**The task**
From the line containing "Assignment-2 \\ \Large" down to the last line of the data, output each line word for word and include nothing else.

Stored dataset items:
++++++++++

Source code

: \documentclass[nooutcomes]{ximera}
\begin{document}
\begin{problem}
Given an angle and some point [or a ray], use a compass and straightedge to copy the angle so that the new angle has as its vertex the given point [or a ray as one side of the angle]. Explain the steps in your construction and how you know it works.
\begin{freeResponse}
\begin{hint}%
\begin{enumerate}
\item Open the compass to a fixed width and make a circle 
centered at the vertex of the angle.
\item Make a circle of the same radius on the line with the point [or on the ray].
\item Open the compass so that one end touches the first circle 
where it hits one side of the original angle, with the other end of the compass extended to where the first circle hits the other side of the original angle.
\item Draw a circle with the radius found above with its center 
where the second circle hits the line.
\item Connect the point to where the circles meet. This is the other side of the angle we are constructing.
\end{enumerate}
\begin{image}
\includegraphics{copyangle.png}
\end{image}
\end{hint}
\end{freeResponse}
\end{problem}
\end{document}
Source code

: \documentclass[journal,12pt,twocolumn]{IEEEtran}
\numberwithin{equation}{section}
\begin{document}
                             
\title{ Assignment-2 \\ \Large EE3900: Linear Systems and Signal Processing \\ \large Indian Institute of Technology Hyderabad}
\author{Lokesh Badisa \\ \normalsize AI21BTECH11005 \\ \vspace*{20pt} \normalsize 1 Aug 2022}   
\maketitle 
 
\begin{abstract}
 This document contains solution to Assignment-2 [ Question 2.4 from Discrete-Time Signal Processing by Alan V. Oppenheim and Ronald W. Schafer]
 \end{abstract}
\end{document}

++++++++++

**Answer space**
\title{ Assignment-2 \\ \Large EE3900: Linear Systems and Signal Processing \\ \large Indian Institute of Technology Hyderabad}
\author{Lokesh Badisa \\ \normalsize AI21BTECH11005 \\ \vspace*{20pt} \normalsize 1 Aug 2022}   
\maketitle 
 
\begin{abstract}
 This document contains solution to Assignment-2 [ Question 2.4 from Discrete-Time Signal Processing by Alan V. Oppenheim and Ronald W. Schafer]
 \end{abstract}
\end{document}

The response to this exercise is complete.